* [TASK REQUIREMENTS]: Return all lines in the data where the string "Sparky" can be found.

* [DATA]:
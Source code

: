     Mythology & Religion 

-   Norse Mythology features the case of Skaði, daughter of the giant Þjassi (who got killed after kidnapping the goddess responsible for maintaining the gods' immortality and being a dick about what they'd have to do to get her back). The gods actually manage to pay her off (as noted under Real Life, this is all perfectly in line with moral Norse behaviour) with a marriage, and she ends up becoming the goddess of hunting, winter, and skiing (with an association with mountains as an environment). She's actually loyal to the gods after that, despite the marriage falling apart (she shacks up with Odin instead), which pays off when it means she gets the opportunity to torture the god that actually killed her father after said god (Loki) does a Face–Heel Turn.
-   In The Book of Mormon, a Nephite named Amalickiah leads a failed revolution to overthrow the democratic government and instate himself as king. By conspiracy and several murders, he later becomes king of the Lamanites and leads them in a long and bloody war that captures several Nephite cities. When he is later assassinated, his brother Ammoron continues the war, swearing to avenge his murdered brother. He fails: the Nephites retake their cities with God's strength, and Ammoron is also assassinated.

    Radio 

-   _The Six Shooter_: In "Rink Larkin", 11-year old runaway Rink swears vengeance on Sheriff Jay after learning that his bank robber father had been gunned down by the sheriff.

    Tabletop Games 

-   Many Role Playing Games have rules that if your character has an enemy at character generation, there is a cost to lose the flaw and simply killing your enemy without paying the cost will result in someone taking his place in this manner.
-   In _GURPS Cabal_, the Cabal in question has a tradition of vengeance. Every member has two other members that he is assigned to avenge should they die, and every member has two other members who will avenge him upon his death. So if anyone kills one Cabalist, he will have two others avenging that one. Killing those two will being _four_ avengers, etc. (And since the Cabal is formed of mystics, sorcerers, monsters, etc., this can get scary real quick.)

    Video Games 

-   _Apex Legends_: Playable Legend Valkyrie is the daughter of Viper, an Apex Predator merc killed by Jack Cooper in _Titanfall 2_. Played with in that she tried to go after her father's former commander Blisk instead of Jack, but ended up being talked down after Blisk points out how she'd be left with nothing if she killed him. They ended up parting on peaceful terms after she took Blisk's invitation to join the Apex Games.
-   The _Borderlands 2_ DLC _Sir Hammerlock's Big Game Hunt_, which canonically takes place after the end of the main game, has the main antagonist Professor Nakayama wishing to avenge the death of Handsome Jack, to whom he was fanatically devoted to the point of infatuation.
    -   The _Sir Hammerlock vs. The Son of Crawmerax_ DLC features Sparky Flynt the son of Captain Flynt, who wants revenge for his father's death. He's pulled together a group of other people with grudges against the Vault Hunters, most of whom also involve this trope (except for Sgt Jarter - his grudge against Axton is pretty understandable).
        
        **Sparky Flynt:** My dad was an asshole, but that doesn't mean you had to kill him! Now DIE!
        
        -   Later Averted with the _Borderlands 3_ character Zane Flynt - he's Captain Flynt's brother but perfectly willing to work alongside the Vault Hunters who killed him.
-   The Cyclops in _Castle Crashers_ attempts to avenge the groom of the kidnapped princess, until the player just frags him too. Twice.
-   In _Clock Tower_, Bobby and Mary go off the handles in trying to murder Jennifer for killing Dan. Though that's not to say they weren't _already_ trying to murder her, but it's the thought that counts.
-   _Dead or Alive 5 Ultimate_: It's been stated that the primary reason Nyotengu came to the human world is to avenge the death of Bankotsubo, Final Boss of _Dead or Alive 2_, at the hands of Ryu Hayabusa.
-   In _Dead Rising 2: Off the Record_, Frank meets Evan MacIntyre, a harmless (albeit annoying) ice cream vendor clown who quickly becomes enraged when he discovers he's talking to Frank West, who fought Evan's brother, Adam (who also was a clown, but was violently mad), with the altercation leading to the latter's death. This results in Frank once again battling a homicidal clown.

* [SOLUTION TO THIS PROBLEM]:
    -   The _Sir Hammerlock vs. The Son of Crawmerax_ DLC features Sparky Flynt the son of Captain Flynt, who wants revenge for his father's death. He's pulled together a group of other people with grudges against the Vault Hunters, most of whom also involve this trope (except for Sgt Jarter - his grudge against Axton is pretty understandable).
        **Sparky Flynt:** My dad was an asshole, but that doesn't mean you had to kill him! Now DIE!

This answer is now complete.